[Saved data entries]

○ ○ ○ ○

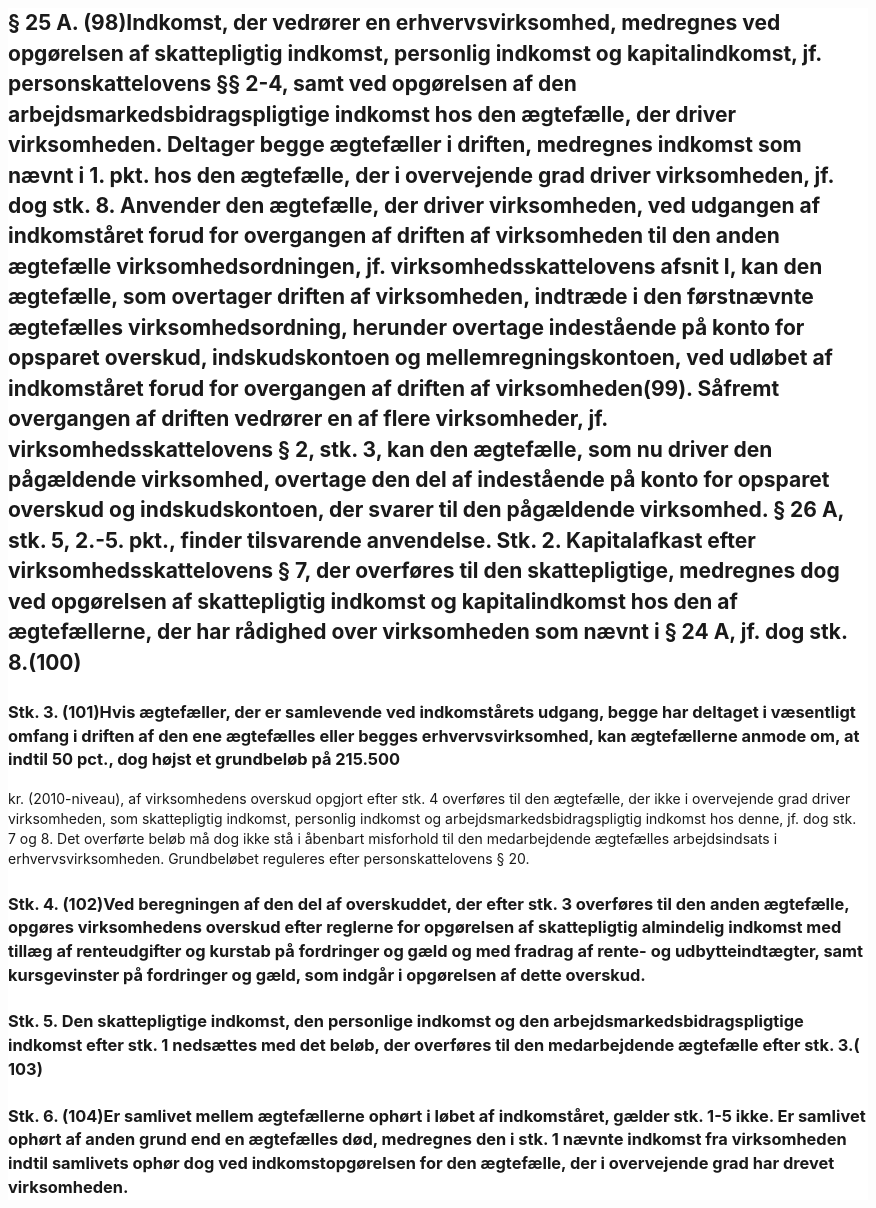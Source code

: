 ## § 25 A. (​98​)Indkomst, der vedrører en erhvervsvirksomhed, medregnes ved opgørelsen af skattepligtig indkomst, personlig indkomst og kapitalindkomst, jf. personskattelovens §§ 2-4, samt ved opgørelsen af den arbejdsmarkedsbidragspligtige indkomst hos den ægtefælle, der driver virksomheden. Deltager begge ægtefæller i driften, medregnes indkomst som nævnt i 1. pkt. hos den ægtefælle, der i overvejende grad driver virksomheden, jf. dog stk. 8. Anvender den ægtefælle, der driver virksomheden, ved udgangen af indkomståret forud for overgangen af driften af virksomheden til den anden ægtefælle virksomhedsordningen, jf. virksomhedsskattelovens afsnit I, kan den ægtefælle, som overtager driften af virksomheden, indtræde i den førstnævnte ægtefælles virksomhedsordning, herunder overtage indestående på konto for opsparet overskud, indskudskontoen og mellemregningskontoen, ved udløbet af indkomståret forud for overgangen af driften af virksomheden(​99​). Såfremt overgangen af driften vedrører en af flere virksomheder, jf. virksomhedsskattelovens § 2, stk. 3, kan den ægtefælle, som nu driver den pågældende virksomhed, overtage den del af indestående på konto for opsparet overskud og indskudskontoen, der svarer til den pågældende virksomhed. § 26 A, stk. 5, 2.-5. pkt., finder tilsvarende anvendelse. Stk. 2. Kapitalafkast efter virksomhedsskattelovens § 7, der overføres til den skattepligtige, medregnes dog ved opgørelsen af skattepligtig indkomst og kapitalindkomst hos den af ægtefællerne, der har rådighed over virksomheden som nævnt i § 24 A, jf. dog stk. 8.(​100​)
### Stk. 3. (​101​)Hvis ægtefæller, der er samlevende ved indkomstårets udgang, begge har deltaget i væsentligt omfang i driften af den ene ægtefælles eller begges erhvervsvirksomhed, kan ægtefællerne anmode om, at indtil 50 pct., dog højst et grundbeløb på 215.500
kr. (2010-niveau), af virksomhedens overskud opgjort efter stk. 4 overføres til den ægtefælle, der ikke i overvejende grad driver virksomheden, som skattepligtig indkomst, personlig indkomst og arbejdsmarkedsbidragspligtig indkomst hos denne, jf. dog stk. 7 og 8. Det overførte beløb må dog ikke stå i åbenbart misforhold til den medarbejdende ægtefælles arbejdsindsats i erhvervsvirksomheden. Grundbeløbet reguleres efter personskattelovens § 20.
### Stk. 4. (​102​)Ved beregningen af den del af overskuddet, der efter stk. 3 overføres til den anden ægtefælle, opgøres virksomhedens overskud efter reglerne for opgørelsen af skattepligtig almindelig indkomst med tillæg af renteudgifter og kurstab på fordringer og gæld og med fradrag af rente- og udbytteindtægter, samt kursgevinster på fordringer og gæld, som indgår i opgørelsen af dette overskud.
### Stk. 5. Den skattepligtige indkomst, den personlige indkomst og den arbejdsmarkedsbidragspligtige indkomst efter stk. 1 nedsættes med det beløb, der overføres til den medarbejdende ægtefælle efter stk. 3.(​103​)
### Stk. 6. (​104​)Er samlivet mellem ægtefællerne ophørt i løbet af indkomståret, gælder stk. 1-5 ikke. Er samlivet ophørt af anden grund end en ægtefælles død, medregnes den i stk. 1 nævnte indkomst fra virksomheden indtil samlivets ophør dog ved indkomstopgørelsen for den ægtefælle, der i overvejende grad har drevet virksomheden.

○ ○ ○ ○

What you will do:
From the records given above, copy all lines containing "indtil".

Worked solution:
### Stk. 3. (​101​)Hvis ægtefæller, der er samlevende ved indkomstårets udgang, begge har deltaget i væsentligt omfang i driften af den ene ægtefælles eller begges erhvervsvirksomhed, kan ægtefællerne anmode om, at indtil 50 pct., dog højst et grundbeløb på 215.500
### Stk. 6. (​104​)Er samlivet mellem ægtefællerne ophørt i løbet af indkomståret, gælder stk. 1-5 ikke. Er samlivet ophørt af anden grund end en ægtefælles død, medregnes den i stk. 1 nævnte indkomst fra virksomheden indtil samlivets ophør dog ved indkomstopgørelsen for den ægtefælle, der i overvejende grad har drevet virksomheden.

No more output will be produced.